W Poznaniu tramwaje starego typu ślizgają się po nowo wyremontowanym torowisku. Przebudowa ulicy Winogrady była najdroższą inwestycją w tym mieście w ciągu ostatnich dwóch lat i kosztowała 100 mln zł. Tuż po remoncie pojawiają się jednak pierwsze usterki. Po nowej drodze mogą bez problemów jeździć tylko nowe składy.

Tramwaje starego typu 105N ślizgają się po torowisku. Zdaniem specjalistów z Miejskiego Przedsiębiorstwa Komunikacyjnego w Poznaniu dzieje się tak dlatego, że stare tramwaje nie są wyposażone w urządzenie posypujące tory piaskiem. Ponadto przeszkadza im ukształtowanie terenu, bo ulica Winogrady biegnie po wzniesieniu. Na razie więc przed starymi składami na trasę muszą wyjechać te, które są wyposażone w piaskarki.

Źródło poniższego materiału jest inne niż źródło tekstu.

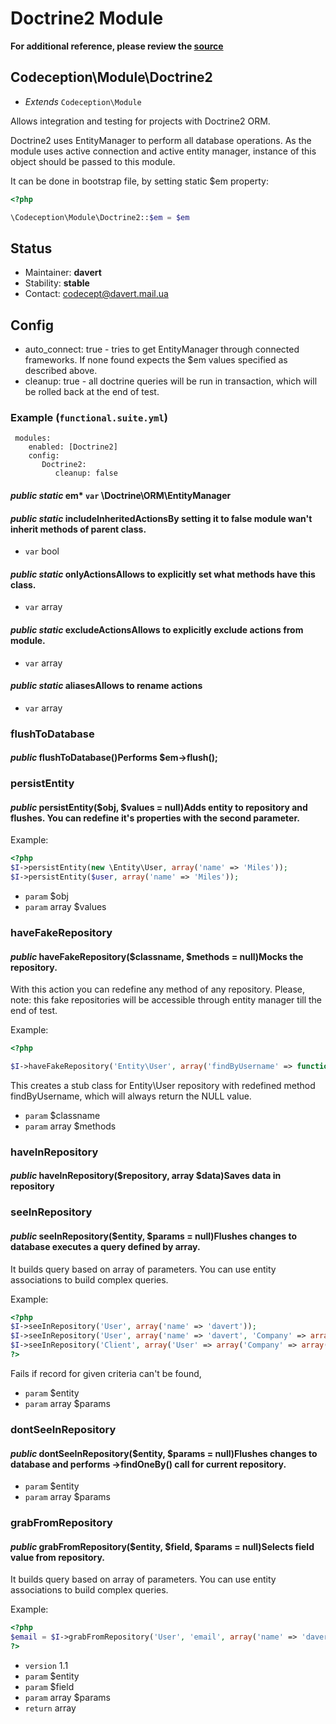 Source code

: # Doctrine2 Module

**For additional reference, please review the [source](https://github.com/Codeception/Codeception/tree/master/src/Codeception/Module/Doctrine2.php)**
## Codeception\Module\Doctrine2

* *Extends* `Codeception\Module`

Allows integration and testing for projects with Doctrine2 ORM.

Doctrine2 uses EntityManager to perform all database operations.
As the module uses active connection and active entity manager, instance of this object should be passed to this module.

It can be done in bootstrap file, by setting static $em property:

``` php
<?php

\Codeception\Module\Doctrine2::$em = $em

```
## Status

* Maintainer: **davert**
* Stability: **stable**
* Contact: codecept@davert.mail.ua

## Config

* auto_connect: true - tries to get EntityManager through connected frameworks. If none found expects the $em values specified as described above.
* cleanup: true - all doctrine queries will be run in transaction, which will be rolled back at the end of test.

 ### Example (`functional.suite.yml`)

     modules:
        enabled: [Doctrine2]
        config:
           Doctrine2:
              cleanup: false

#### *public static* em* `var`  \Doctrine\ORM\EntityManager
#### *public static* includeInheritedActionsBy setting it to false module wan't inherit methods of parent class.

 * `var`  bool
#### *public static* onlyActionsAllows to explicitly set what methods have this class.

 * `var`  array
#### *public static* excludeActionsAllows to explicitly exclude actions from module.

 * `var`  array
#### *public static* aliasesAllows to rename actions

 * `var`  array





### flushToDatabase
#### *public* flushToDatabase()Performs $em->flush();
### persistEntity
#### *public* persistEntity($obj, $values = null)Adds entity to repository and flushes. You can redefine it's properties with the second parameter.

Example:

``` php
<?php
$I->persistEntity(new \Entity\User, array('name' => 'Miles'));
$I->persistEntity($user, array('name' => 'Miles'));
```

 * `param`  $obj
 * `param`  array $values
### haveFakeRepository
#### *public* haveFakeRepository($classname, $methods = null)Mocks the repository.

With this action you can redefine any method of any repository.
Please, note: this fake repositories will be accessible through entity manager till the end of test.

Example:

``` php
<?php

$I->haveFakeRepository('Entity\User', array('findByUsername' => function($username) {  return null; }));

```

This creates a stub class for Entity\User repository with redefined method findByUsername, which will always return the NULL value.

 * `param`  $classname
 * `param`  array $methods
### haveInRepository
#### *public* haveInRepository($repository, array $data)Saves data in repository
### seeInRepository
#### *public* seeInRepository($entity, $params = null)Flushes changes to database executes a query defined by array.
It builds query based on array of parameters.
You can use entity associations to build complex queries.

Example:

``` php
<?php
$I->seeInRepository('User', array('name' => 'davert'));
$I->seeInRepository('User', array('name' => 'davert', 'Company' => array('name' => 'Codegyre')));
$I->seeInRepository('Client', array('User' => array('Company' => array('name' => 'Codegyre')));
?>
```

Fails if record for given criteria can\'t be found,

 * `param`  $entity
 * `param`  array $params
### dontSeeInRepository
#### *public* dontSeeInRepository($entity, $params = null)Flushes changes to database and performs ->findOneBy() call for current repository.

 * `param`  $entity
 * `param`  array $params

### grabFromRepository
#### *public* grabFromRepository($entity, $field, $params = null)Selects field value from repository.
It builds query based on array of parameters.
You can use entity associations to build complex queries.

Example:

``` php
<?php
$email = $I->grabFromRepository('User', 'email', array('name' => 'davert'));
?>
```

 * `version`  1.1
 * `param`  $entity
 * `param`  $field
 * `param`  array $params
 * `return`  array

W "105" to był taki efekt przejściowy, wówczas zastosowano elektryczny układ przeciwpoślizgowy, który jednak w praktyce nie zawsze zdaje egzamin - mówi reporterce RMF FM Agnieszce Bylicy Jan Firlik z poznańskiego MPK.

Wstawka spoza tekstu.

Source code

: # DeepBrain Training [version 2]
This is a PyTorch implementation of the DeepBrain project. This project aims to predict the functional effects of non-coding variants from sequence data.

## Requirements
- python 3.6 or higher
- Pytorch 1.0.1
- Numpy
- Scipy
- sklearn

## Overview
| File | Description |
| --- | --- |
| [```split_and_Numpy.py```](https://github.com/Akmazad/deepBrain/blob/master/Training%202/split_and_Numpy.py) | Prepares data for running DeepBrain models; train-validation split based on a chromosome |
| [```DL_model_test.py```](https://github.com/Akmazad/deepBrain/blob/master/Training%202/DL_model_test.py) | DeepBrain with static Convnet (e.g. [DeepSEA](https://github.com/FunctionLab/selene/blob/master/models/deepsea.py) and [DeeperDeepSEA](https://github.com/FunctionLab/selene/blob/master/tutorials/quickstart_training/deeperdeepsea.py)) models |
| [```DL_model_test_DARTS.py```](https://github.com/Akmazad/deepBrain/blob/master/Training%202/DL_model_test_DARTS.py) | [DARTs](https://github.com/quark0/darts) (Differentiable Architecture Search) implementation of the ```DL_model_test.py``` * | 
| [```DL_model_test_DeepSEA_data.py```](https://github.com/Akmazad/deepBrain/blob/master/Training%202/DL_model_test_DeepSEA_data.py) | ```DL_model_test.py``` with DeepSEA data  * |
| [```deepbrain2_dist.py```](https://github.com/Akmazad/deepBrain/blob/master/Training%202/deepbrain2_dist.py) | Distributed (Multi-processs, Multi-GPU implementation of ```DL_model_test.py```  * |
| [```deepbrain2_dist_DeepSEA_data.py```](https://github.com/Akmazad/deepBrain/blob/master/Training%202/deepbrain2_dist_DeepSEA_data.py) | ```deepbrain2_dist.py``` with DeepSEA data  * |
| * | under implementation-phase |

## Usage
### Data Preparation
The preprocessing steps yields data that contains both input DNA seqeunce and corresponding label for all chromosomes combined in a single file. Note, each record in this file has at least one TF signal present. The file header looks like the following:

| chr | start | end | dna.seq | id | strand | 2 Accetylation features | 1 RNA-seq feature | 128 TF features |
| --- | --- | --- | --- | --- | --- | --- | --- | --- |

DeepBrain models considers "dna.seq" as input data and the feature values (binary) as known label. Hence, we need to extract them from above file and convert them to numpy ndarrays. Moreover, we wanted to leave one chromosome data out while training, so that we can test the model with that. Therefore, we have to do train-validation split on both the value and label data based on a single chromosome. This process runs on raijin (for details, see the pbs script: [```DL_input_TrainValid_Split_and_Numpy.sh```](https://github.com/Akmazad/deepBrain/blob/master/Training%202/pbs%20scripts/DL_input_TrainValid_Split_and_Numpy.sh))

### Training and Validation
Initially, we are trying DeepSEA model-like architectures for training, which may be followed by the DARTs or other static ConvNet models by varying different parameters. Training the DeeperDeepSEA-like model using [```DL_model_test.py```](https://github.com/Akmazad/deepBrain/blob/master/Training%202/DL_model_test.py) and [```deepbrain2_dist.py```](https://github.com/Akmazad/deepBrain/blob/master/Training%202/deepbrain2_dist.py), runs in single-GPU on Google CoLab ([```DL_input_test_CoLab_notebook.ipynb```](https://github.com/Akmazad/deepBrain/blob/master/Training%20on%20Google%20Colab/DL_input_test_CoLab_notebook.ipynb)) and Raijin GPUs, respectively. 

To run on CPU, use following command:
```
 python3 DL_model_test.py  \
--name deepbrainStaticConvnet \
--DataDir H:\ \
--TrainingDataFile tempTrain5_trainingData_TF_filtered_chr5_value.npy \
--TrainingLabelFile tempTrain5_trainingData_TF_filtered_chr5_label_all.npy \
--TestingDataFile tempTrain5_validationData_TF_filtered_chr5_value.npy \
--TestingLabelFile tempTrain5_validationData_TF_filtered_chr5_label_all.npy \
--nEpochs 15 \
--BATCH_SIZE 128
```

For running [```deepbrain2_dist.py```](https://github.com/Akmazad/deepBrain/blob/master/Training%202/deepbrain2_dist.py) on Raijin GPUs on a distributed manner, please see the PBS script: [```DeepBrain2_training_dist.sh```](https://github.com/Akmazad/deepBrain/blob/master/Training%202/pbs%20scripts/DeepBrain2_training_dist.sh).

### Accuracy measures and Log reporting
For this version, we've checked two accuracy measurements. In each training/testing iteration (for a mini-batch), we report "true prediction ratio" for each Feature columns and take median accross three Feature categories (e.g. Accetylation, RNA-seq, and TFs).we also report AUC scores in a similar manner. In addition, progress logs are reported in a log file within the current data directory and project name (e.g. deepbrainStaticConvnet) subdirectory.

Poślizgi nie są jedynym problemem po modernizacji ulicy Winogrady. Motorniczowie narzekają też na sygnalizację. Ich zdaniem, świateł jest za dużo i zmieniają się za rzadko. Posłuchaj relacji Agnieszki Bylicy:

W sobotę uroczyście otwarto ulicę Winogrady po rocznym remoncie. Wymieniono kanalizację biegnącą pod drogą, przebudowano torowisko i położono nowy asfalt. Priorytetem modernizacji było zapewnienie bezpieczeństwa pieszym. Przy tej ulicy dochodziło często do potrąceń, także śmiertelnych. Dlatego na tej ulicy jest mnóstwo wysepek i progów zwalniających, a przystanki tramwajowe znajdują się przy krawędziach drogi.